Para Ubiratan de Paula Santos, especialista da Faculdade de Medicina da Universidade de São Paulo, “depois do tabaco, o amianto é a substância que causa maior diversidade de doenças na espécie humana”, como fibrose e câncer de pulmão, câncer de laringe, ovário e testículos, além de mesotelioma e derrame pleural. “Nosso organismo não tem meios apropriados de defesa contra essa substância”, alerta, ressaltando que “quem mora perto de ambientes de rejeito ou fabrico está próximo o suficiente para desenvolver a doença”.
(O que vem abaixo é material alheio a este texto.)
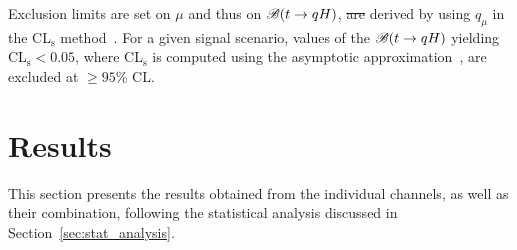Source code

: \documentclass[PAPER, coverpage, atlasdraft=true, texlive=2016, UKenglish]{\ATLASLATEXPATH atlasdoc}
\providecommand{\DIFadd}[1]{{\protect\color{blue}\uwave{#1}}} %
\providecommand{\DIFdel}[1]{{\protect\color{red}\sout{#1}}}                      %
\providecommand{\DIFaddbegin}{} %
\providecommand{\DIFaddend}{} %
\providecommand{\DIFdelbegin}{} %
\providecommand{\DIFdelend}{} %
\begin{document}
Exclusion limits are set on $\mu$ and thus on
$\mathscr{B}(t\to qH)$, \DIFdelbegin \DIFdel{are }\DIFdelend derived by using $q_\mu$ in the CL$_{\textrm{s}}$ method~\cite{Junk:1999kv,Read:2002hq}.
For a given signal scenario, values of the $\mathscr{B}(t\to qH)$ yielding CL$_{\textrm{s}} < 0.05$,
where CL$_{\textrm{s}}$ is computed using the asymptotic approximation~\cite{Cowan:2010js}, are excluded at $\geq 95\%$ CL.


\section{Results}
\label{sec:result}

This section presents the results obtained from the individual channels, as well as their combination,
\DIFaddbegin \DIFadd{by }\DIFaddend following the statistical analysis discussed in Section~\ref{sec:stat_analysis}.
\end{document}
As especialistas Simone Alves do Santos, diretora da Divisão Técnica de Vigilância Sanitária do Trabalho – Centro de Referência em Saúde do Trabalhador (DVST-CEREST), e Adriana Cardoso, gerente de Vigilância em Saúde do Trabalhador da Coordenação de Vigilância em Saúde (COVISA) apresentaram um levantamento de ações de seus respectivos órgãos no combate ao uso e distribuição do amianto. “Entre 2012 e 2015 160 mil produtos foram interditados em 6767 estabelecimentos no estado de SP”, afirmou Simone. Adriana ressaltou que na cidade de São Paulo não há mais produção de material com amianto, “então resolvemos atuar na comercialização”, inspecionando mesmo empresas que afirmaram, em enquete oficial, não vender mais a substância.
Depoimentos
Na audiência foram ouvidos fortes depoimentos de pessoas que adoeceram seriamente em função da exposição à substância, alguns em uma época em que os efeitos ainda não eram conhecidos. “Não sabíamos que éramos vítimas. Trabalhei 25 anos na Eternit, e foi a Abrea que me encaminhou para exames na Fundacentro”, afirmou Eliézer João de Souza, presidente da Abrea. A Eternit só encaminhou Eliézer para exames após 18 anos de exposição constate.
“Amianto é uma tecnologia da morte”, afirma José Carlos Manzine. “No planeta temos 125 milhões de pessoas expostas, ainda, e 107 mil morrem por ano”, concluiu, emocionado.
Contaminação
O amianto, ou asbesto, é o nome comercial dado a um conjunto de minerais fibrosos utilizados em mais de 3 mil produtos industriais, sendo que o mais conhecido é a telha de fibrocimento ondulada. Segundo a OMS, nenhum dos diversos tipos de amianto é seguro para uso humano, e diversos países já baniram seu uso e produção. No Brasil a substância é oficialmente reconhecida como altamente cancerígena, mas, apesar disso, o amianto é proibido somente em oito estados brasileiros (SP, RJ, RS, MS, MT, PA, PE e MG). O projeto de lei federal que visa a proibir a produção e comercialização do amianto no país demora a ser aprovado por motivos comerciais: o Brasil é um dos cinco maiores produtores do mundo.
Eternit
Em 2013 o MPT em São Paulo ingressou com a ACP em favor da coletividade e de ex-empregados da fábrica em Osasco/SP, que morreram ou sofrem graves doenças respiratórias e câncer de pulmão relacionadas ao amianto. Como resultado, em 2016 a justiça condenou a Eternit ao pagamento de R$ 100 milhões em indenização por danos morais coletivos.
Ao longo de 52 anos a Eternit manteve a planta industrial de Osasco funcionando, mesmo sabendo das trágicas consequências no uso do amianto, pondo em risco mais de 10 mil trabalhadores. A empresa foi condenada também a oferecer tratamento de saúde integral e vitalício a todos os ex-empregados e familiares expostos ao amianto durante as atividades da unidade.
Segundo o MPT, numa amostra de mil ex-trabalhadores, avaliados pela Fundação Jorge Duprat Figueiredo de Medicina e Segurança do Trabalho – Fundacentro, quase 300 adoeceram por contaminação do amianto. Destes, 90 morreram entre 2000 e 2013, mas o número pode ser muito maior, já que a Eternit ocultou ou dificultou a ocorrência de inúmeros registros.